Приближалась пора натурных съемок, где моя роль, как военного человека, заметно возрастала. Но для начала надо было обратиться к командующему Белорусским военным округом Маршалу Советского Союза С. К. Тимошенко с просьбой выделить для создания батальных сцен кинокартины определенное количество войск, боевой техники, назначить военного консультанта и разрешить вести съемки на окружном полигоне близ Осипович. Министр культуры БССР Микола Садкович написал официальное письмо, адресованное маршалу, и мы с поэтом Аркадием Кулешовым, редактором фильма, отправились в штаб военного округа.
Дежурный по приемной командующего извинительно предупредил нас, что у маршала очень много дел и он может уделить нам всего лишь несколько минут. С естественным волнением вошли мы в кабинет легендарного человека. Он сидел за столом и читал какую-то бумагу. На наше приветствие поднял лицо — такое знакомое по портретам и фотографиям. Мы представились: мол, писатели такие-то. В утомленных глазах Семена Константиновича мелькнуло удивление.
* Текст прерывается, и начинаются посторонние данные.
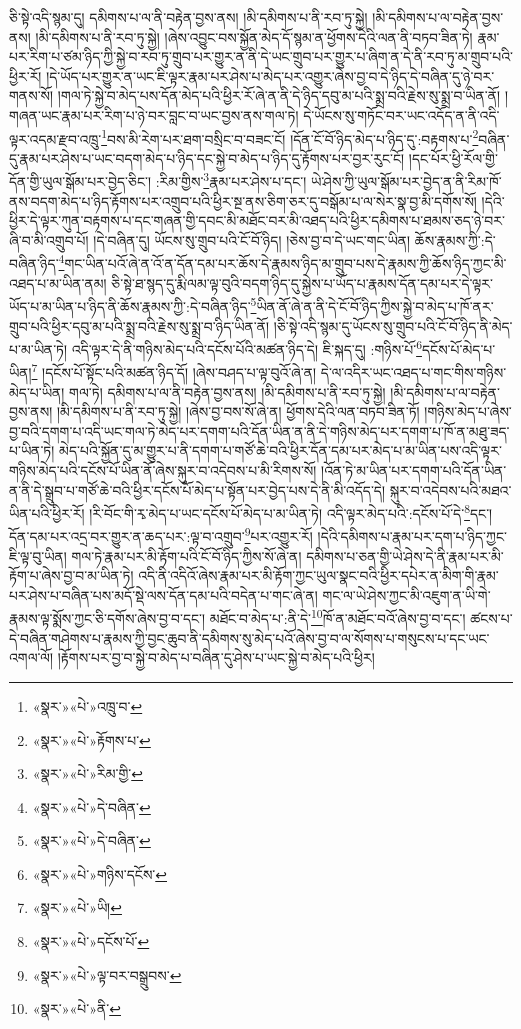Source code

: ཅི་སྟེ་འདི་སྙམ་དུ། དམིགས་པ་ལ་ནི་བརྟེན་བྱས་ནས། །མི་དམིགས་པ་ནི་རབ་ཏུ་སྐྱེ། །མི་དམིགས་པ་ལ་བརྟེན་བྱས་ནས། །མི་དམིགས་པ་ནི་རབ་ཏུ་སྐྱེ། །ཞེས་འབྱུང་བས་སྐྱོན་མེད་དོ་སྙམ་ན་ཕྱོགས་དེའི་ལན་ནི་བཏབ་ཟིན་ཏེ། རྣམ་པར་རིག་པ་ཙམ་ཉིད་ཀྱི་སྐྱེ་བ་རབ་ཏུ་གྲུབ་པར་གྱུར་ན་ནི་དེ་ཡང་གྲུབ་པར་གྱུར་པ་ཞིག་ན་དེ་ནི་རབ་ཏུ་མ་གྲུབ་པའི་ཕྱིར་རོ། །དེ་ཡོད་པར་གྱུར་ན་ཡང་ཇི་ལྟར་རྣམ་པར་ཤེས་པ་མེད་པར་འགྱུར་ཞེས་བྱ་བ་དེ་ཉིད་དེ་བཞིན་དུ་ཉེ་བར་གནས་སོ། །གལ་ཏེ་སྐྱེ་བ་མེད་པས་དོན་མེད་པའི་ཕྱིར་རོ་ཞེ་ན་ནི་དེ་ཉིད་དབུ་མ་པའི་སྨྲ་བའི་རྗེས་སུ་སྨྲ་བ་ཡིན་ནོ། །གཞན་ཡང་རྣམ་པར་རིག་པ་ཉེ་བར་བླང་བ་ཡང་བྱས་ནས་གལ་ཏེ། དེ་ཡོངས་སུ་གཏོང་བར་ཡང་འདོད་ན་ནི་འདི་ལྟར་འདམ་རྫབ་འཁྲུ་\footnote{«སྣར་»«པེ་»འཁྲུ་བ་}བས་མི་རེག་པར་ཐག་བསྲིང་བ་བཟང་ངོ། །དོན་ངོ་བོ་ཉིད་མེད་པ་ཉིད་དུ་:བརྟགས་པ་\footnote{«སྣར་»«པེ་»རྟོགས་པ་}བཞིན་དུ་རྣམ་པར་ཤེས་པ་ཡང་བདག་མེད་པ་ཉིད་དང་སྐྱེ་བ་མེད་པ་ཉིད་དུ་རྟོགས་པར་བྱར་རུང་ངོ། །དང་པོར་ཕྱི་རོལ་གྱི་དོན་གྱི་ཡུལ་སྒོམ་པར་བྱེད་ཅིང་། :རིམ་གྱིས་\footnote{«སྣར་»«པེ་»རིམ་གྱི་}རྣམ་པར་ཤེས་པ་དང་། ཡེ་ཤེས་ཀྱི་ཡུལ་སྒོམ་པར་བྱེད་ན་ནི་རིམ་ཁོ་ནས་བདག་མེད་པ་ཉིད་རྟོགས་པར་འགྲུབ་པའི་ཕྱིར་སྔ་ནས་ཅིག་ཅར་དུ་བསྒོམ་པ་ལ་སེར་སྣ་བྱ་མི་དགོས་སོ། །དེའི་ཕྱིར་དེ་ལྟར་ཀུན་བརྟགས་པ་དང་གཞན་གྱི་དབང་མི་མཐོང་བར་མི་འཐད་པའི་ཕྱིར་དམིགས་པ་ཐམས་ཅད་ཉེ་བར་ཞི་བ་མི་འགྲུབ་པོ། །དེ་བཞིན་དུ། ཡོངས་སུ་གྲུབ་པའི་ངོ་བོ་ཉིད། །ཅེས་བྱ་བ་དེ་ཡང་གང་ཡིན། ཆོས་རྣམས་ཀྱི་:དེ་བཞིན་ཉིད་\footnote{«སྣར་»«པེ་»དེ་བཞིན་}གང་ཡིན་པའོ་ཞེ་ན་འོ་ན་དོན་དམ་པར་ཆོས་དེ་རྣམས་ཉིད་མ་གྲུབ་པས་དེ་རྣམས་ཀྱི་ཆོས་ཉིད་ཀྱང་མི་འཐད་པ་མ་ཡིན་ནམ། ཅི་སྟེ་ཐ་སྙད་དུ་རྨི་ལམ་ལྟ་བུའི་བདག་ཉིད་དུ་སྐྱེས་པ་ཡོད་པ་རྣམས་དོན་དམ་པར་དེ་ལྟར་ཡོད་པ་མ་ཡིན་པ་ཉིད་ནི་ཆོས་རྣམས་ཀྱི་:དེ་བཞིན་ཉིད་\footnote{«སྣར་»«པེ་»དེ་བཞིན་}ཡིན་ནོ་ཞེ་ན་ནི་དེ་ངོ་བོ་ཉིད་ཀྱིས་སྐྱེ་བ་མེད་པ་ཁོ་ནར་གྲུབ་པའི་ཕྱིར་དབུ་མ་པའི་སྨྲ་བའི་རྗེས་སུ་སྨྲ་བ་ཉིད་ཡིན་ནོ། །ཅི་སྟེ་འདི་སྙམ་དུ་ཡོངས་སུ་གྲུབ་པའི་ངོ་བོ་ཉིད་ནི་མེད་པ་མ་ཡིན་ཏེ། འདི་ལྟར་དེ་ནི་གཉིས་མེད་པའི་དངོས་པོའི་མཚན་ཉིད་དེ། ཇི་སྐད་དུ། :གཉིས་པོ་\footnote{«སྣར་»«པེ་»གཉིས་དངོས་}དངོས་པོ་མེད་པ་ཡིན།\footnote{«སྣར་»«པེ་»ཡི།} །དངོས་པོ་སྟོང་པའི་མཚན་ཉིད་དོ། །ཞེས་བཤད་པ་ལྟ་བུའོ་ཞེ་ན། དེ་ལ་འདིར་ཡང་འཐད་པ་གང་གིས་གཉིས་མེད་པ་ཡིན། གལ་ཏེ། དམིགས་པ་ལ་ནི་བརྟེན་བྱས་ནས། །མི་དམིགས་པ་ནི་རབ་ཏུ་སྐྱེ། །མི་དམིགས་པ་ལ་བརྟེན་བྱས་ནས། །མི་དམིགས་པ་ནི་རབ་ཏུ་སྐྱེ། །ཞེས་བྱ་བས་སོ་ཞེ་ན། ཕྱོགས་དེའི་ལན་བཏབ་ཟིན་ཏོ། །གཉིས་མེད་པ་ཞེས་བྱ་བའི་དགག་པ་འདི་ཡང་གལ་ཏེ་མེད་པར་དགག་པའི་དོན་ཡིན་ན་ནི་དེ་གཉིས་མེད་པར་དགག་པ་ཁོ་ན་མཐུ་ཟད་པ་ཡིན་ཏེ། མེད་པའི་སྐྱོན་དུ་མ་གྱུར་པ་ནི་དགག་པ་གཙོ་ཆེ་བའི་ཕྱིར་དོན་དམ་པར་མེད་པ་མ་ཡིན་པས་འདི་ལྟར་གཉིས་མེད་པའི་དངོས་པོ་ཡིན་ནོ་ཞེས་སྐུར་བ་འདེབས་པ་མི་རིགས་སོ། །འོན་ཏེ་མ་ཡིན་པར་དགག་པའི་དོན་ཡིན་ན་ནི་དེ་སྒྲུབ་པ་གཙོ་ཆེ་བའི་ཕྱིར་དངོས་པོ་མེད་པ་སྟོན་པར་བྱེད་པས་དེ་ནི་མི་འདོད་དེ། སྐུར་བ་འདེབས་པའི་མཐའ་ཡིན་པའི་ཕྱིར་རོ། །རི་བོང་གི་རྭ་མེད་པ་ཡང་དངོས་པོ་མེད་པ་མ་ཡིན་ཏེ། འདི་ལྟར་མེད་པའི་:དངོས་པོ་དེ་\footnote{«སྣར་»«པེ་»དངོས་པོ་}དང་། དོན་དམ་པར་འདྲ་བར་གྱུར་ན་ཆད་པར་:ལྟ་བ་འགྲུབ་\footnote{«སྣར་»«པེ་»ལྟ་བར་བསྒྲུབས་}པར་འགྱུར་རོ། །དེའི་དམིགས་པ་རྣམ་པར་དག་པ་ཉིད་ཀྱང་ཇི་ལྟ་བུ་ཡིན། གལ་ཏེ་རྣམ་པར་མི་རྟོག་པའི་ངོ་བོ་ཉིད་ཀྱིས་སོ་ཞེ་ན། དམིགས་པ་ཅན་གྱི་ཡེ་ཤེས་དེ་ནི་རྣམ་པར་མི་རྟོག་པ་ཞེས་བྱ་བ་མ་ཡིན་ཏེ། འདི་ནི་འདིའོ་ཞེས་རྣམ་པར་མི་རྟོག་ཀྱང་ཡུལ་སྣང་བའི་ཕྱིར་དཔེར་ན་མིག་གི་རྣམ་པར་ཤེས་པ་བཞིན་པས་མདོ་སྡེ་ལས་དོན་དམ་པའི་བདེན་པ་གང་ཞེ་ན། གང་ལ་ཡེ་ཤེས་ཀྱང་མི་འཇུག་ན་ཡི་གེ་རྣམས་ལྟ་སྨོས་ཀྱང་ཅི་དགོས་ཞེས་བྱ་བ་དང་། མཐོང་བ་མེད་པ་:ནི་དེ་\footnote{«སྣར་»«པེ་»ནི་}ཁོ་ན་མཐོང་བའོ་ཞེས་བྱ་བ་དང་། ཚངས་པ་དེ་བཞིན་གཤེགས་པ་རྣམས་ཀྱི་བྱང་ཆུབ་ནི་དམིགས་སུ་མེད་པའོ་ཞེས་བྱ་བ་ལ་སོགས་པ་གསུངས་པ་དང་ཡང་འགལ་ལོ། །རྟོགས་པར་བྱ་བ་སྐྱེ་བ་མེད་པ་བཞིན་དུ་ཤེས་པ་ཡང་སྐྱེ་བ་མེད་པའི་ཕྱིར།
Может, потому, что я был в полковничьей форме. Затем он остановил взгляд на Аркадии Кулешове и как-то бесстрастно, однако утвердительно спросил:
— Поэма «Знамя бригады»?
— И многое другое, — со скрытой гордостью за товарища брякнул я. Лауреат…
Маршал перевел взгляд на меня, и я осекся.
— А среди военных писателей вашей фамилии не помню, — сказал он.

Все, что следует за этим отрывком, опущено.